*EXERCISE*. Your output should be the lines of the data that follow, reproduced exactly from the first through the line bearing "- Environment variable encryption".

[DATA LISTING Boundary: Start]

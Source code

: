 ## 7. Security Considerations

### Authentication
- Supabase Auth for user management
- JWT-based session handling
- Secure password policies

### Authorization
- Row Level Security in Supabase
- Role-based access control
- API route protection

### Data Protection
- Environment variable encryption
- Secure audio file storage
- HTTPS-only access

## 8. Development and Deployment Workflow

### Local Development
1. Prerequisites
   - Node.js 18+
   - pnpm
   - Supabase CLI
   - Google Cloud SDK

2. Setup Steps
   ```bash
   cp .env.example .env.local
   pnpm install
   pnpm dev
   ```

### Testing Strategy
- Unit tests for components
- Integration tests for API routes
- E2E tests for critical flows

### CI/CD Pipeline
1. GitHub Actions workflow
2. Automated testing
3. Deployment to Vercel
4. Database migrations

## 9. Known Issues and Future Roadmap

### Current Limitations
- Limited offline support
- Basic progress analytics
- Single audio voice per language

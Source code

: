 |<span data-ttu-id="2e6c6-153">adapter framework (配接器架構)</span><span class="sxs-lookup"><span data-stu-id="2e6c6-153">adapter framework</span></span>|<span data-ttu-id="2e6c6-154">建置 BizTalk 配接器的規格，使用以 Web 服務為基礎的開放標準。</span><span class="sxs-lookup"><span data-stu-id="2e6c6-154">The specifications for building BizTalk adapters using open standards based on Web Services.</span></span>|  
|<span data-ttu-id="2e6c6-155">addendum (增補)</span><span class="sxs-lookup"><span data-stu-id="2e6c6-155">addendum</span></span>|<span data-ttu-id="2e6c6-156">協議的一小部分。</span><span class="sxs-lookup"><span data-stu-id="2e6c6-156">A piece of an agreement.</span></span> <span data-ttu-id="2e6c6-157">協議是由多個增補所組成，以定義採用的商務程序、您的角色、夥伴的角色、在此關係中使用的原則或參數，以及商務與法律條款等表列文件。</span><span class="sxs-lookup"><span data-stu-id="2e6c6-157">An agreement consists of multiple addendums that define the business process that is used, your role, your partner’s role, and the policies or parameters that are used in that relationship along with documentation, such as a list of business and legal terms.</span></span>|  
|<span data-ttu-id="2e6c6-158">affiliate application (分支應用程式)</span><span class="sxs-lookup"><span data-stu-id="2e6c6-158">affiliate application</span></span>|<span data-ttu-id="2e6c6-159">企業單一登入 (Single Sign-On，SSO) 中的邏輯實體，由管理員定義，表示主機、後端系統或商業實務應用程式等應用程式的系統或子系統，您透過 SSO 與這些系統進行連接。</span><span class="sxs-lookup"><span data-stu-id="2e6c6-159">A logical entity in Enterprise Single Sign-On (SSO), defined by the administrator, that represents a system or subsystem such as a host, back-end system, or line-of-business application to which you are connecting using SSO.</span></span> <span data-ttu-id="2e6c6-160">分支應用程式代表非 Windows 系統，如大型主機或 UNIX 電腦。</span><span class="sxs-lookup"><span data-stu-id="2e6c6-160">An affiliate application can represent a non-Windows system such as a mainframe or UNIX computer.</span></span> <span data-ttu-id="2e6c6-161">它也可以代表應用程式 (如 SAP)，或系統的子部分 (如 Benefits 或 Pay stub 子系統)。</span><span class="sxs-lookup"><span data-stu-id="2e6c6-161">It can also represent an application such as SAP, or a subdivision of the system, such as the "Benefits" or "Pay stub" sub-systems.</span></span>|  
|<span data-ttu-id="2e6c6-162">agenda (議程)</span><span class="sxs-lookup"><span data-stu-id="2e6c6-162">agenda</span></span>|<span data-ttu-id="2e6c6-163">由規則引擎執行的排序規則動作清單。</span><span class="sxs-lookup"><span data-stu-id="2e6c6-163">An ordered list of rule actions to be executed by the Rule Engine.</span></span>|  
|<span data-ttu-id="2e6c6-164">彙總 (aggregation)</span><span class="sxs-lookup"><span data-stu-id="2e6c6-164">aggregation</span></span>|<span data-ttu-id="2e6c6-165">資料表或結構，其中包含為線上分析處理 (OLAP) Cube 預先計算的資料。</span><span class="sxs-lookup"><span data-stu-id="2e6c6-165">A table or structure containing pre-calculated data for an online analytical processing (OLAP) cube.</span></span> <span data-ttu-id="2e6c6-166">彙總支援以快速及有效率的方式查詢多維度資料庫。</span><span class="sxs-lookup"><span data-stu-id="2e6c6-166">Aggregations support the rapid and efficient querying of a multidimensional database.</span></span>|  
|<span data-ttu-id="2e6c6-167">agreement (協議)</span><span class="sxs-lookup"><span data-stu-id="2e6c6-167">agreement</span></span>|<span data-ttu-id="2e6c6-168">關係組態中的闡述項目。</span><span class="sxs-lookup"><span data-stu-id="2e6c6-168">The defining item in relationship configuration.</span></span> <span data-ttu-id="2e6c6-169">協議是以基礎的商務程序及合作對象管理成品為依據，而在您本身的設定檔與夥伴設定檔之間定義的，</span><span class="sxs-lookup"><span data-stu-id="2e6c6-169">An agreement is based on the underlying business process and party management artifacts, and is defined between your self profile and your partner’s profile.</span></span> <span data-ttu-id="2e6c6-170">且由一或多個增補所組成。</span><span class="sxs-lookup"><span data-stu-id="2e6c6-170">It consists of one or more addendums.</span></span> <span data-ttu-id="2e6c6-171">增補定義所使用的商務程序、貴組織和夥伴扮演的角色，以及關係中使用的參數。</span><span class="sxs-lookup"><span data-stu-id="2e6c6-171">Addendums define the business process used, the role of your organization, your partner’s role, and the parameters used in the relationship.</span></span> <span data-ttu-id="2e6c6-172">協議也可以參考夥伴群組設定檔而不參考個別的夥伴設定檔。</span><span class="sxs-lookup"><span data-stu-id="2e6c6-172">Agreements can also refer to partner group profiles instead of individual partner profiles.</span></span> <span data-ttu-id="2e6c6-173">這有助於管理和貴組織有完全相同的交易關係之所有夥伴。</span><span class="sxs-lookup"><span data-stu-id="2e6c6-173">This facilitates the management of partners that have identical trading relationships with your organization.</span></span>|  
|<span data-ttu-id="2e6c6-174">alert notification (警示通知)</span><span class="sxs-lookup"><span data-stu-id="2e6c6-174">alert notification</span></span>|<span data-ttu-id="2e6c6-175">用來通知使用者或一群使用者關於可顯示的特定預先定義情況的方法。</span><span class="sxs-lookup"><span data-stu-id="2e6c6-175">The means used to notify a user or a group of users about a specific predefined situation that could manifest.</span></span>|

[DATA LISTING Boundary: End]

*TASK RESPONSE*.
Source code

: ## 7. Security Considerations

### Authentication
- Supabase Auth for user management
- JWT-based session handling
- Secure password policies

### Authorization
- Row Level Security in Supabase
- Role-based access control
- API route protection

### Data Protection
- Environment variable encryption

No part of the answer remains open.